September 11, 2020 GMT
Election officials sort absentee ballots, Tuesday, Aug. 11, 2020, in Atlanta. Voters in Georgia return to the polls Tuesday for runoffs to settle party nominations in four congressional races and 17 legislative races, as well as a closely watched contest for who will claim the Democratic nod for district attorney in Fulton County. (John Spink/Atlanta Journal and Constitution via AP)
Election officials sort absentee ballots, Tuesday, Aug. 11, 2020, in Atlanta. Voters in Georgia return to the polls Tuesday for runoffs to settle party nominations in four congressional races and 17 legislative races, as well as a closely watched contest for who will claim the Democratic nod for district attorney in Fulton County. (John Spink/Atlanta Journal and Constitution via AP)

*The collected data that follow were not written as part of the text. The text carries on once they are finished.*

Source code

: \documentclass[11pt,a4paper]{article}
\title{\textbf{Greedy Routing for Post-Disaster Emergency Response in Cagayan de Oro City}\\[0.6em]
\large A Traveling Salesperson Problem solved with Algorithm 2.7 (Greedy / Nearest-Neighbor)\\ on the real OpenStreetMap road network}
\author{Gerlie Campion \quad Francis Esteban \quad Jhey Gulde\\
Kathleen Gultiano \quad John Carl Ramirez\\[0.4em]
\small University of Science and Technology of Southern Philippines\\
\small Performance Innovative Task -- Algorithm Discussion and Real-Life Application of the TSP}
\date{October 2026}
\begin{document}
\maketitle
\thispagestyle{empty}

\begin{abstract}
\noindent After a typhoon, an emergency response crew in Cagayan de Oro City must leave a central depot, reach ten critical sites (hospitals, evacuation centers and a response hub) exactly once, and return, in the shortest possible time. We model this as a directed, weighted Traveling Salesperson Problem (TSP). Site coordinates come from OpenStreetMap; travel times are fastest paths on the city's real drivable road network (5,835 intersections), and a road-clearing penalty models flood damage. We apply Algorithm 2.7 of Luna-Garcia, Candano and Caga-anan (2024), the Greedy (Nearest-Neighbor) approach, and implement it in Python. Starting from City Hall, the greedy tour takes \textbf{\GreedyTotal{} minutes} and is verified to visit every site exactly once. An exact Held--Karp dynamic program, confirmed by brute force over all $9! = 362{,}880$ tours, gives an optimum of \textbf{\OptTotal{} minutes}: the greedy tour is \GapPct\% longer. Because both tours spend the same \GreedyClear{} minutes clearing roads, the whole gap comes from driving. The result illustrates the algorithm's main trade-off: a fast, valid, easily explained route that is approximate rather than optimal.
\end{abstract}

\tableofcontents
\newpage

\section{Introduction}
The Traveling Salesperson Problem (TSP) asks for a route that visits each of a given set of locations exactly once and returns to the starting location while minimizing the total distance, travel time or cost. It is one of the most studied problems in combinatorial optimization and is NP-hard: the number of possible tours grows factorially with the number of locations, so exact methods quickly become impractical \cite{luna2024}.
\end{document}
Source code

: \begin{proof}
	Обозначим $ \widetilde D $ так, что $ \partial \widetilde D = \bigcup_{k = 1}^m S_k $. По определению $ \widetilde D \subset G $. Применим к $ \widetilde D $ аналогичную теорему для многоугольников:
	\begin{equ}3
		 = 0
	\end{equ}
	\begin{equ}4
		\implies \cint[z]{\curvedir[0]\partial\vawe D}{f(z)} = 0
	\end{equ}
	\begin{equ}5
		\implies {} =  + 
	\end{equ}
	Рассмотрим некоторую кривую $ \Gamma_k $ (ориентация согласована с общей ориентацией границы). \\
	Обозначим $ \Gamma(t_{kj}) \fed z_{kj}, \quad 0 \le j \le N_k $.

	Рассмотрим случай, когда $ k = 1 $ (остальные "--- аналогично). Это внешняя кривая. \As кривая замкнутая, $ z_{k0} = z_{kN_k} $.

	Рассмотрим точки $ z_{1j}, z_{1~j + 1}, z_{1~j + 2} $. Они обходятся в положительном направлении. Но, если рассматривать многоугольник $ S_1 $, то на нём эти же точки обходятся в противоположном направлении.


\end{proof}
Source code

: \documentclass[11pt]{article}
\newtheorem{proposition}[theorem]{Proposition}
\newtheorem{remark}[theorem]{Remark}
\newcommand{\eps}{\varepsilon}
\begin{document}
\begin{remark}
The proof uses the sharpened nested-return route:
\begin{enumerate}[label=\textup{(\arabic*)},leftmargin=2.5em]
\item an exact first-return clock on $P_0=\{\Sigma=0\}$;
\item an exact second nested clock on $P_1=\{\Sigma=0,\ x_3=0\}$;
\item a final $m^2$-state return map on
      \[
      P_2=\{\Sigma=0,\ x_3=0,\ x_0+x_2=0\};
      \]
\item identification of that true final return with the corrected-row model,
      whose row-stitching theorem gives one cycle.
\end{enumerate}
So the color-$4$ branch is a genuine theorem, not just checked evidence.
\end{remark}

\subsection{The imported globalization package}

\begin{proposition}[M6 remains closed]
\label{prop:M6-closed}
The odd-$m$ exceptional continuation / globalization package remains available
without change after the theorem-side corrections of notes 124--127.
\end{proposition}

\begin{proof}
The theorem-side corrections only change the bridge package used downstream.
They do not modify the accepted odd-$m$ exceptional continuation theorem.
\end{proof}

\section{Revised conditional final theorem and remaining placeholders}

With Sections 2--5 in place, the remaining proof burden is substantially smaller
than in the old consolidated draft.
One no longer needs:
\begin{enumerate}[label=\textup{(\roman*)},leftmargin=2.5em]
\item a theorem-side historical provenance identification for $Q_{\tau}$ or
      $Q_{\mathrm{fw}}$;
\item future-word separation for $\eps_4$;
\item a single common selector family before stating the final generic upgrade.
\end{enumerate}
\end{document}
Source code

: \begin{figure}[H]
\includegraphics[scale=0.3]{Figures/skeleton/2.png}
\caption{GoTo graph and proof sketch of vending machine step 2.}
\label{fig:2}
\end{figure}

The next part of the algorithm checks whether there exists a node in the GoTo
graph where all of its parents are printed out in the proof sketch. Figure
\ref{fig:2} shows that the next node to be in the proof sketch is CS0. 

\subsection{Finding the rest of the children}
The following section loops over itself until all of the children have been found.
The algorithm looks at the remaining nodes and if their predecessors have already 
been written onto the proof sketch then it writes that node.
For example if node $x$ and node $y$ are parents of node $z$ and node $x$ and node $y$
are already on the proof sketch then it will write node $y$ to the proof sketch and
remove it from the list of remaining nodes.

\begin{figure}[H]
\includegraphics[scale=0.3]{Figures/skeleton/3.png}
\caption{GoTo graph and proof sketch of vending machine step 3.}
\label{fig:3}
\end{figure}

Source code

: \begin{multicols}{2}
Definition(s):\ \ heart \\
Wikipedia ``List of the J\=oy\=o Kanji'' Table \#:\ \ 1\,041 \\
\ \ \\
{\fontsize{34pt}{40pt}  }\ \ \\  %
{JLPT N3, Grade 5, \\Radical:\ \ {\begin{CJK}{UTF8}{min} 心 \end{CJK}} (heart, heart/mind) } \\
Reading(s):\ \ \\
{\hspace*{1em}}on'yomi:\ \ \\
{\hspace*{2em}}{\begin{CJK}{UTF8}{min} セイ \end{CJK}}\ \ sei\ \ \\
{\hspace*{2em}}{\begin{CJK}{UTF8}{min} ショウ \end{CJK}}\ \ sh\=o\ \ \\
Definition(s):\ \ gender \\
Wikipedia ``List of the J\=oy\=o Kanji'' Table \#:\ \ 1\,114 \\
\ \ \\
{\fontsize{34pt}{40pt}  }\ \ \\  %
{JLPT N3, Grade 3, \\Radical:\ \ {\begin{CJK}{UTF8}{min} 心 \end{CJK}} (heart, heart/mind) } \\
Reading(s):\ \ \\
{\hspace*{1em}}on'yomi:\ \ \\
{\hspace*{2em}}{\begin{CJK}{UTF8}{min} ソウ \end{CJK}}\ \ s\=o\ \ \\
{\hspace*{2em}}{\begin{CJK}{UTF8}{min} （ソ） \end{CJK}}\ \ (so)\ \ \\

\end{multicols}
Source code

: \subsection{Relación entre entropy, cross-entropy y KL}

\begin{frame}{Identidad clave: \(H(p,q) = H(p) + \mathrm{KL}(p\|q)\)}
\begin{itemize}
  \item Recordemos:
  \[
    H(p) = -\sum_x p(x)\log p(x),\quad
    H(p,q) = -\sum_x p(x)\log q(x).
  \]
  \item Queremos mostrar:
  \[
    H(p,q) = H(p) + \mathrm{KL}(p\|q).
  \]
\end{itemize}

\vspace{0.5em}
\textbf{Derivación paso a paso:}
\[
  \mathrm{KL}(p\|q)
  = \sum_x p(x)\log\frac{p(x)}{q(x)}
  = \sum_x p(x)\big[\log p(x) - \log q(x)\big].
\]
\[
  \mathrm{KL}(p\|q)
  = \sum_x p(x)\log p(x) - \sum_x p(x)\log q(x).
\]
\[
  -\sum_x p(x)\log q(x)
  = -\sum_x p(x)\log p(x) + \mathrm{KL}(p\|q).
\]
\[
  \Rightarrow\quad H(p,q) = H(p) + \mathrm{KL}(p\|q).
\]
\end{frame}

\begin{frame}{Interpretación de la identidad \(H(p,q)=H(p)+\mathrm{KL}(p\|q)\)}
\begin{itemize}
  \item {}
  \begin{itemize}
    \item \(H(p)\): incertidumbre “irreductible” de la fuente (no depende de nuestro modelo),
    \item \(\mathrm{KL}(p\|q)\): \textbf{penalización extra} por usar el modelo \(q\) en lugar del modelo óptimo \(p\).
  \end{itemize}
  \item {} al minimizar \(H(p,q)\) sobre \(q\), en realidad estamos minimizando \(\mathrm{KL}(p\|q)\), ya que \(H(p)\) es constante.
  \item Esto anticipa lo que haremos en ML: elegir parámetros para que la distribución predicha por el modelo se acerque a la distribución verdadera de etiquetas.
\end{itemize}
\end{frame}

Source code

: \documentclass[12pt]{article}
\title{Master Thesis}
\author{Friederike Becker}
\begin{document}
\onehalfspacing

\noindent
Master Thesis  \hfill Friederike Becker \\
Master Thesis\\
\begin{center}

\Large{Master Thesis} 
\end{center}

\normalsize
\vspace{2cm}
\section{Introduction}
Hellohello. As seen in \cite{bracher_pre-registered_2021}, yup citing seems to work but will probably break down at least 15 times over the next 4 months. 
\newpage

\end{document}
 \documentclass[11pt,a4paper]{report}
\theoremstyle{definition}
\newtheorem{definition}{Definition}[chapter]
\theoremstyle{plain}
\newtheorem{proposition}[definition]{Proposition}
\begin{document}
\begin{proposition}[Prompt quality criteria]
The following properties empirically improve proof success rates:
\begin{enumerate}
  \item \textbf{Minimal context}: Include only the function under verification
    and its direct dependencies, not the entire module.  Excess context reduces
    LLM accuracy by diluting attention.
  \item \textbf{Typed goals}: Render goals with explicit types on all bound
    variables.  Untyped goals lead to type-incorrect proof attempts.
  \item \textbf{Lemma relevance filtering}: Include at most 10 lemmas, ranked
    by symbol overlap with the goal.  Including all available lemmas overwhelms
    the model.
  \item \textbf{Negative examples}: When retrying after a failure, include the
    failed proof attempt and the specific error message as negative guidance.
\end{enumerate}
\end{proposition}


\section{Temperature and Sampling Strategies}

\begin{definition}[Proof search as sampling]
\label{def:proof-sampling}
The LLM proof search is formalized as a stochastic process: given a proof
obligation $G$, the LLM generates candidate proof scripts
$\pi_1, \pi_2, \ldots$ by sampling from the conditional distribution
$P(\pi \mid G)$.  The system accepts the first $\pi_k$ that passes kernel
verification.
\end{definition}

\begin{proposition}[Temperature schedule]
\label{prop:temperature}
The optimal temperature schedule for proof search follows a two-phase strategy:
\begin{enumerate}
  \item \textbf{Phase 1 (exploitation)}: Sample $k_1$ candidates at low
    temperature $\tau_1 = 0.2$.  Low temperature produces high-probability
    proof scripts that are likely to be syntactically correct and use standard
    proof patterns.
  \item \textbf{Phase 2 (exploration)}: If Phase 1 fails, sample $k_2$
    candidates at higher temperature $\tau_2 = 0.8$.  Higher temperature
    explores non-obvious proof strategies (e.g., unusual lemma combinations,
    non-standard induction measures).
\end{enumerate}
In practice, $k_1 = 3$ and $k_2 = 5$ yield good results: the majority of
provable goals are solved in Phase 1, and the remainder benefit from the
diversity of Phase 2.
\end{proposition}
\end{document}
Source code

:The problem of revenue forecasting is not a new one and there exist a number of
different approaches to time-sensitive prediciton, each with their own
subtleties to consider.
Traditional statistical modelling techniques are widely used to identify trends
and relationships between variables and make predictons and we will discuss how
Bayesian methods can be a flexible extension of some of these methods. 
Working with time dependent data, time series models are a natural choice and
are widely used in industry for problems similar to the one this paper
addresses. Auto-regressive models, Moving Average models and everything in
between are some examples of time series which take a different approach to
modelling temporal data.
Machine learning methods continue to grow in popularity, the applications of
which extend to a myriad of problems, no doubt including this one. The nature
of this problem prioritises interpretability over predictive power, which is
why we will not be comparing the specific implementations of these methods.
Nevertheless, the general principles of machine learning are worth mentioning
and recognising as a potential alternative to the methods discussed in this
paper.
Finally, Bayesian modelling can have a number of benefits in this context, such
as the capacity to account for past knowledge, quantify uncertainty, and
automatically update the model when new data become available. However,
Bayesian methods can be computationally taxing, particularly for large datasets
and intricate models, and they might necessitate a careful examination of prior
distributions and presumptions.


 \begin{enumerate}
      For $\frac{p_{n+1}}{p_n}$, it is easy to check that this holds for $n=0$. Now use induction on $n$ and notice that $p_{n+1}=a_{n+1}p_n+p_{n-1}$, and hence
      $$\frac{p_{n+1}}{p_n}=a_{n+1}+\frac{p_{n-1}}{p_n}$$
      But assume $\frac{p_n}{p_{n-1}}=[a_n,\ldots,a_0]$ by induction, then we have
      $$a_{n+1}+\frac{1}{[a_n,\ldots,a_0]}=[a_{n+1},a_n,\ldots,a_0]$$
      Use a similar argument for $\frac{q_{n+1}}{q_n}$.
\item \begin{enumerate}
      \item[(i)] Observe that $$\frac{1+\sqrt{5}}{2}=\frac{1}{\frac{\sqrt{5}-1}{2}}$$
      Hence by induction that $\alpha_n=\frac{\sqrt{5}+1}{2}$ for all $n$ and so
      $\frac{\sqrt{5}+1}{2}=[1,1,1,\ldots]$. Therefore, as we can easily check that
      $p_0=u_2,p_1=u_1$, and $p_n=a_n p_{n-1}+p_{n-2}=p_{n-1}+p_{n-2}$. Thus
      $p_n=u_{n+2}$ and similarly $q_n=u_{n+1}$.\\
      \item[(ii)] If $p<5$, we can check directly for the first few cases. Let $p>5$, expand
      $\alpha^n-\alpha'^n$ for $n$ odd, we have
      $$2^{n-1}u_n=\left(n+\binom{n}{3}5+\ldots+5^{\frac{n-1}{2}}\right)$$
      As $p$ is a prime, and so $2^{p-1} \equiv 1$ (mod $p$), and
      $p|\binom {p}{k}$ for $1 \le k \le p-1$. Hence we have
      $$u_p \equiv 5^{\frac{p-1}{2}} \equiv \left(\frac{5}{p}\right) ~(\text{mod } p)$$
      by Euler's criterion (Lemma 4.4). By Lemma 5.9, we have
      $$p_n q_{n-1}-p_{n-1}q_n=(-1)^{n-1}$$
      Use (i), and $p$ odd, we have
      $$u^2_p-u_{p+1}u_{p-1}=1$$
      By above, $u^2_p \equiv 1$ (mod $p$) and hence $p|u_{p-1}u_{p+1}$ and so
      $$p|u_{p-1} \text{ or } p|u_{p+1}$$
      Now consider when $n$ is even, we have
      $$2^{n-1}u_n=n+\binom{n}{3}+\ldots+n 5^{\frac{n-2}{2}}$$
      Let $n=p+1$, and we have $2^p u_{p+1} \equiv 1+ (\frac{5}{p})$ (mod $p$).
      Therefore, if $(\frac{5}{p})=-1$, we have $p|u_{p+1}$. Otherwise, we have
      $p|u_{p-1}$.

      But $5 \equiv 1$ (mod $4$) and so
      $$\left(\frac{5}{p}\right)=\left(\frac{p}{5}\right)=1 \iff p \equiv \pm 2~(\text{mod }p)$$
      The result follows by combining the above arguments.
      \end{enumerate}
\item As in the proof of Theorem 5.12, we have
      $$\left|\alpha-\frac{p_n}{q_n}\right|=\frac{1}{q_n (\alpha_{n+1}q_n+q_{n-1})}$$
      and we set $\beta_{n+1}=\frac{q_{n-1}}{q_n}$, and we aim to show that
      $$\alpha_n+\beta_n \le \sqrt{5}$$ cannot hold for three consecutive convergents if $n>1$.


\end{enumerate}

ATLANTA (AP) — Election officials in Georgia approved a new rule Thursday that changes the standard for how much an oval needs to be filled in on an absentee ballot to count as a vote.

Under the rule, passed by the State Election Board in a 3-1 vote, scanners will be changed to tabulate all selections where at least 20% of a bubble is filled in. If less than 10% is filled in, it won’t count as a vote. Marks that fill in between 10-20% will be flagged for manual review.

The change will be slightly more forgiving than the factory setting for the Dominion Voting Systems scanners, which required 35% of an oval be filled to count as a vote and threw out anything where less than 12% was marked, news outlets report.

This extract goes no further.